(Task statement): The stretch from the line with "Stands many a" through the line with "Many and stale." in the records below: write it out exactly, and nothing else.

Start of Block

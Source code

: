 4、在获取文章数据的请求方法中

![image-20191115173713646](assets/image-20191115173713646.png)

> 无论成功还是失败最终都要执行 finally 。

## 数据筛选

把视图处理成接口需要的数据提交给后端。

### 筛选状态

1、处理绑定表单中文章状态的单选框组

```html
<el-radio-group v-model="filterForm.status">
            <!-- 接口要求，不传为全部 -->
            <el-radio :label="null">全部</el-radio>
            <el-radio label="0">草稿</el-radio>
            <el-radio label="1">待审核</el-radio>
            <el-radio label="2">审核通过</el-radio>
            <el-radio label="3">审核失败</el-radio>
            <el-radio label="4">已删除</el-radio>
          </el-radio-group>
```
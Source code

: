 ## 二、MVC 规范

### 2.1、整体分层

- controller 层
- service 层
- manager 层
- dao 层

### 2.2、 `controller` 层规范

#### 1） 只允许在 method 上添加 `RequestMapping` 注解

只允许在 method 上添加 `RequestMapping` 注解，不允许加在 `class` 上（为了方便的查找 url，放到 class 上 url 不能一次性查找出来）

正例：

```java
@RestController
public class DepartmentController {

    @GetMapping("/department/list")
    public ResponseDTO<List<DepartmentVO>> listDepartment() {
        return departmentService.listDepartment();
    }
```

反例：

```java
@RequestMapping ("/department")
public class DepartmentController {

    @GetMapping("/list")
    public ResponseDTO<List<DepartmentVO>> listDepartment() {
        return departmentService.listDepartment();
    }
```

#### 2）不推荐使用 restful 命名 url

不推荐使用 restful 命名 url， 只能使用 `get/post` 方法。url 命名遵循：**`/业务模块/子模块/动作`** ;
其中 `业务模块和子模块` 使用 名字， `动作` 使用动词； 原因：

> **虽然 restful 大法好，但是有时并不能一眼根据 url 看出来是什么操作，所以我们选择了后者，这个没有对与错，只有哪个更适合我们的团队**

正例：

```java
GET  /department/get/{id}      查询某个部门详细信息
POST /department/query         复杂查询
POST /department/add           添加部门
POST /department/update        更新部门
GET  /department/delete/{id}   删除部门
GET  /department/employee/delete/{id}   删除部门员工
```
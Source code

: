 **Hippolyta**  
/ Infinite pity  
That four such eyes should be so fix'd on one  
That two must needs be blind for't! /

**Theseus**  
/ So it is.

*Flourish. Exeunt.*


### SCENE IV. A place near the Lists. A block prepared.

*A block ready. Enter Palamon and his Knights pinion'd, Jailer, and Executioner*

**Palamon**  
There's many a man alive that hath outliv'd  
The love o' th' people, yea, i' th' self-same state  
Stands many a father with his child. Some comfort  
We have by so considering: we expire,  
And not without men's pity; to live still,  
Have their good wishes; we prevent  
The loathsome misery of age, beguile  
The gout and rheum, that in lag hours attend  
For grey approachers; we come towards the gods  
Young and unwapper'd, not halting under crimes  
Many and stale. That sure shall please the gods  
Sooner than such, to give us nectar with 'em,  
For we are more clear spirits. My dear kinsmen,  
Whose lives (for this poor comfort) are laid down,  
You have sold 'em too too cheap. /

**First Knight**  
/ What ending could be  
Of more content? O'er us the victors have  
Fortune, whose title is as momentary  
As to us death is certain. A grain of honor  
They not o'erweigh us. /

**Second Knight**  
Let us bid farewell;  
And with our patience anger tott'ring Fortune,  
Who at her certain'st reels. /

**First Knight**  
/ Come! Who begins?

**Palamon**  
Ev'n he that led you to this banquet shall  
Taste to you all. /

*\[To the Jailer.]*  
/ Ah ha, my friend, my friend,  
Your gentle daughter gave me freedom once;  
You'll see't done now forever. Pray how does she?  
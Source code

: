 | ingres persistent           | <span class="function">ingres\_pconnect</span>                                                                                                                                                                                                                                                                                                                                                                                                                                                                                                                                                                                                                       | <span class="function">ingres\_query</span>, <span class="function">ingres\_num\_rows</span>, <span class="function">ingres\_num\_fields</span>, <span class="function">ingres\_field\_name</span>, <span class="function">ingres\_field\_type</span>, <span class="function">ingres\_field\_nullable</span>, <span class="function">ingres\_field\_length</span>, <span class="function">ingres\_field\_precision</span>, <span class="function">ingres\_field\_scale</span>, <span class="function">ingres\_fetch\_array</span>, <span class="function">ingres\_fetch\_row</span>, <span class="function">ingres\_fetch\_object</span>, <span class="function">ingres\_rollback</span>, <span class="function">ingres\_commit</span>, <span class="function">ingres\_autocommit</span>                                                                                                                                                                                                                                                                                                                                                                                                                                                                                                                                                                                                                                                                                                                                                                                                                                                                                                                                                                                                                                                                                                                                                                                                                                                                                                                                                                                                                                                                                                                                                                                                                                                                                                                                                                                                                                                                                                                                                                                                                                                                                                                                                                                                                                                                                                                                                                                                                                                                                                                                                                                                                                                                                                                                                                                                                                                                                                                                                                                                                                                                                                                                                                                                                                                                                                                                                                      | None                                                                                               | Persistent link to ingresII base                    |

End of Block

(Response):
Stands many a father with his child. Some comfort  
We have by so considering: we expire,  
And not without men's pity; to live still,  
Have their good wishes; we prevent  
The loathsome misery of age, beguile  
The gout and rheum, that in lag hours attend  
For grey approachers; we come towards the gods  
Young and unwapper'd, not halting under crimes  
Many and stale. That sure shall please the gods  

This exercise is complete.